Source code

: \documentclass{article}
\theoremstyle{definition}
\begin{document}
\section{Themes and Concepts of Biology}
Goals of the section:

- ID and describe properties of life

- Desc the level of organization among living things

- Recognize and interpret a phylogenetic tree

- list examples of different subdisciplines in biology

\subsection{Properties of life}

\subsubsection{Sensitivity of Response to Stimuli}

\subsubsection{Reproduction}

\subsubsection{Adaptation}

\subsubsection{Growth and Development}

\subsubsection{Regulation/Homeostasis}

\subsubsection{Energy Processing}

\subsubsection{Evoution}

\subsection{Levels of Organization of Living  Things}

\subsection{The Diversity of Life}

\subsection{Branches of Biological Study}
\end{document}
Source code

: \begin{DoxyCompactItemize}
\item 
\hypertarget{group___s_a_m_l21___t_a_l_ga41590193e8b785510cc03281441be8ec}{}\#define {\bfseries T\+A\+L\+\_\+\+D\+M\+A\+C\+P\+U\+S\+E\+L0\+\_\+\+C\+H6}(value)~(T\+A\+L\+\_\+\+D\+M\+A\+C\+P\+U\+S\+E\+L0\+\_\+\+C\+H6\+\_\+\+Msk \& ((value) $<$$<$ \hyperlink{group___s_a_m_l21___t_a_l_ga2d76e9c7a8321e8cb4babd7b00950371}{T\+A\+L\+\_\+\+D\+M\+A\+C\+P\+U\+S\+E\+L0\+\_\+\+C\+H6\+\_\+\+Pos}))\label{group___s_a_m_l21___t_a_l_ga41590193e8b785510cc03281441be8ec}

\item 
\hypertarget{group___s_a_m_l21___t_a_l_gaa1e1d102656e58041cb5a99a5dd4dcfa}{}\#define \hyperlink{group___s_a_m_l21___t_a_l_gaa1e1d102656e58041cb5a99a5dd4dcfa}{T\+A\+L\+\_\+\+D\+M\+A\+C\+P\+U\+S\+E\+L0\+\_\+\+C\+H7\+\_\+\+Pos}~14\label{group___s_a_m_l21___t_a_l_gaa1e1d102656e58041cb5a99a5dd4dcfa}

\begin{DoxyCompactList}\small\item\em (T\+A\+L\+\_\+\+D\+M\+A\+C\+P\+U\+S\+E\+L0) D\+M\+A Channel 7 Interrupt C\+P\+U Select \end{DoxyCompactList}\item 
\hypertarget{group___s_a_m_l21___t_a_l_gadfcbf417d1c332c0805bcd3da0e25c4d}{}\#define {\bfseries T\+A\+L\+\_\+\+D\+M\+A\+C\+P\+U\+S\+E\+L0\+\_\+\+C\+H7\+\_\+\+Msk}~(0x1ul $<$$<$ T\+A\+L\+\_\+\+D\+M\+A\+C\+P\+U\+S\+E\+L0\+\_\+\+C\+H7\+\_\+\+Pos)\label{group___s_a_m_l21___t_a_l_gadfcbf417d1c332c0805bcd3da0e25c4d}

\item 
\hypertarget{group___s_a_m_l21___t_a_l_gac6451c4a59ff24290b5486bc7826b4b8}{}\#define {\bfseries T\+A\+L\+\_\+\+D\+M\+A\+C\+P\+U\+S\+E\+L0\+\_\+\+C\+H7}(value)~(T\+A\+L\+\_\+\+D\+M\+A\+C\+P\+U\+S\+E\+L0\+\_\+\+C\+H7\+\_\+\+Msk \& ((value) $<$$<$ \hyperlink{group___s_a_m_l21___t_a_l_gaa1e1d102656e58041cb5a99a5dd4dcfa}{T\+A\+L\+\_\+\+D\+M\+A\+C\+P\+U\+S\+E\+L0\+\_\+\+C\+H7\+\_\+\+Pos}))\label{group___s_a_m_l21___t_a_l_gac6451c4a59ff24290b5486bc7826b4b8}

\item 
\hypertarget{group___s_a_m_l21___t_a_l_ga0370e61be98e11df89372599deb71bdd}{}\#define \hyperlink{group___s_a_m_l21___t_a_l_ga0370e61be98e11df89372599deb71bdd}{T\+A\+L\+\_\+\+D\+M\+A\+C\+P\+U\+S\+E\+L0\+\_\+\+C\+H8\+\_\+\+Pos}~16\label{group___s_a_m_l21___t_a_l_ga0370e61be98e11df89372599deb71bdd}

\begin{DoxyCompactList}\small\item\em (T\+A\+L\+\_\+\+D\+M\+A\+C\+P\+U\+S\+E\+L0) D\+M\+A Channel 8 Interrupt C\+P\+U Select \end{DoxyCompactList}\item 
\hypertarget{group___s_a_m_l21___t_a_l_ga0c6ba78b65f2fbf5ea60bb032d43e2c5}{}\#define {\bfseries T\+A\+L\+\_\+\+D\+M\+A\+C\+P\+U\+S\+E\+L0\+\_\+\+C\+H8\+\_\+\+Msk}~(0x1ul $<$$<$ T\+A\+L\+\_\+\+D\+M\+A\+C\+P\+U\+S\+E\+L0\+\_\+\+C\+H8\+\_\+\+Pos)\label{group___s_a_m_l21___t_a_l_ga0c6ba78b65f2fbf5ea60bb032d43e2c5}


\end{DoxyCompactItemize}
-*-*-
I need every line from the material that contains the word "DoxyCompactItemize".

: \begin{DoxyCompactItemize}
\end{DoxyCompactItemize}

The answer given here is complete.